WHAT IS EXPECTED | Without the pictures, output all of the data exactly.

──────── PROVIDED RECORDS ────────

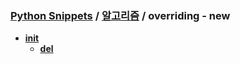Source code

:### [Python Snippets](../../README.md) / [알고리즘](../README.md) / overriding - __new__ 
- [ __init__ ](%20__init__%20)
	- [ __del__](%20__init__%20/%20__del__.md)
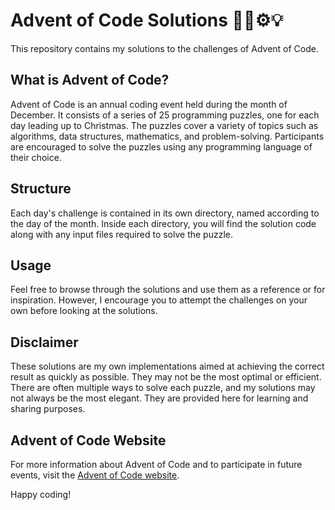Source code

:# Advent of Code Solutions 🎄🎅⚙️💡

This repository contains my solutions to the challenges of Advent of Code.

## What is Advent of Code?

Advent of Code is an annual coding event held during the month of December. It consists of a series of 25 programming puzzles, one for each day leading up to Christmas. The puzzles cover a variety of topics such as algorithms, data structures, mathematics, and problem-solving. Participants are encouraged to solve the puzzles using any programming language of their choice.

## Structure

Each day's challenge is contained in its own directory, named according to the day of the month. Inside each directory, you will find the solution code along with any input files required to solve the puzzle.

## Usage

Feel free to browse through the solutions and use them as a reference or for inspiration. However, I encourage you to attempt the challenges on your own before looking at the solutions.

## Disclaimer

These solutions are my own implementations aimed at achieving the correct result as quickly as possible. They may not be the most optimal or efficient. There are often multiple ways to solve each puzzle, and my solutions may not always be the most elegant. They are provided here for learning and sharing purposes.
## Advent of Code Website

For more information about Advent of Code and to participate in future events, visit the [Advent of Code website](https://adventofcode.com/).

Happy coding!
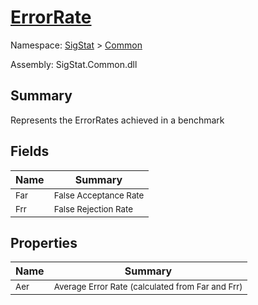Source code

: # [ErrorRate](./ErrorRate.md)

Namespace: [SigStat]() > [Common](./README.md)

Assembly: SigStat.Common.dll

## Summary
Represents the ErrorRates achieved in a benchmark

## Fields

| Name | Summary | 
| --- | --- | 
| <sub>Far</sub><div style="pointer-events:none; cursor:default; width=500px;"></div>| <sub>False Acceptance Rate</sub>| <br>
| <sub>Frr</sub><div style="pointer-events:none; cursor:default; width=500px;"></div>| <sub>False Rejection Rate</sub>| <br>


## Properties

| Name | Summary | 
| --- | --- | 
| <sub>Aer</sub><div style="pointer-events:none; cursor:default; width=500px;"></div>| <sub>Average Error Rate (calculated from Far and Frr)</sub>| <br>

────────

TASK OUTPUT |
Source code

:### [Python Snippets](../../README.md) / [알고리즘](../README.md) / overriding - __new__ 
- [ __init__ ](%20__init__%20)
	- [ __del__](%20__init__%20/%20__del__.md)
Source code

:# Advent of Code Solutions 🎄🎅⚙️💡

This repository contains my solutions to the challenges of Advent of Code.

## What is Advent of Code?

Advent of Code is an annual coding event held during the month of December. It consists of a series of 25 programming puzzles, one for each day leading up to Christmas. The puzzles cover a variety of topics such as algorithms, data structures, mathematics, and problem-solving. Participants are encouraged to solve the puzzles using any programming language of their choice.

## Structure

Each day's challenge is contained in its own directory, named according to the day of the month. Inside each directory, you will find the solution code along with any input files required to solve the puzzle.

## Usage

Feel free to browse through the solutions and use them as a reference or for inspiration. However, I encourage you to attempt the challenges on your own before looking at the solutions.

## Disclaimer

These solutions are my own implementations aimed at achieving the correct result as quickly as possible. They may not be the most optimal or efficient. There are often multiple ways to solve each puzzle, and my solutions may not always be the most elegant. They are provided here for learning and sharing purposes.
## Advent of Code Website

For more information about Advent of Code and to participate in future events, visit the [Advent of Code website](https://adventofcode.com/).

Happy coding!
Source code

: # [ErrorRate](./ErrorRate.md)

Namespace: [SigStat]() > [Common](./README.md)

Assembly: SigStat.Common.dll

## Summary
Represents the ErrorRates achieved in a benchmark

## Fields

| Name | Summary | 
| --- | --- | 
| <sub>Far</sub><div style="pointer-events:none; cursor:default; width=500px;"></div>| <sub>False Acceptance Rate</sub>| <br>
| <sub>Frr</sub><div style="pointer-events:none; cursor:default; width=500px;"></div>| <sub>False Rejection Rate</sub>| <br>


## Properties

| Name | Summary | 
| --- | --- | 
| <sub>Aer</sub><div style="pointer-events:none; cursor:default; width=500px;"></div>| <sub>Average Error Rate (calculated from Far and Frr)</sub>| <br>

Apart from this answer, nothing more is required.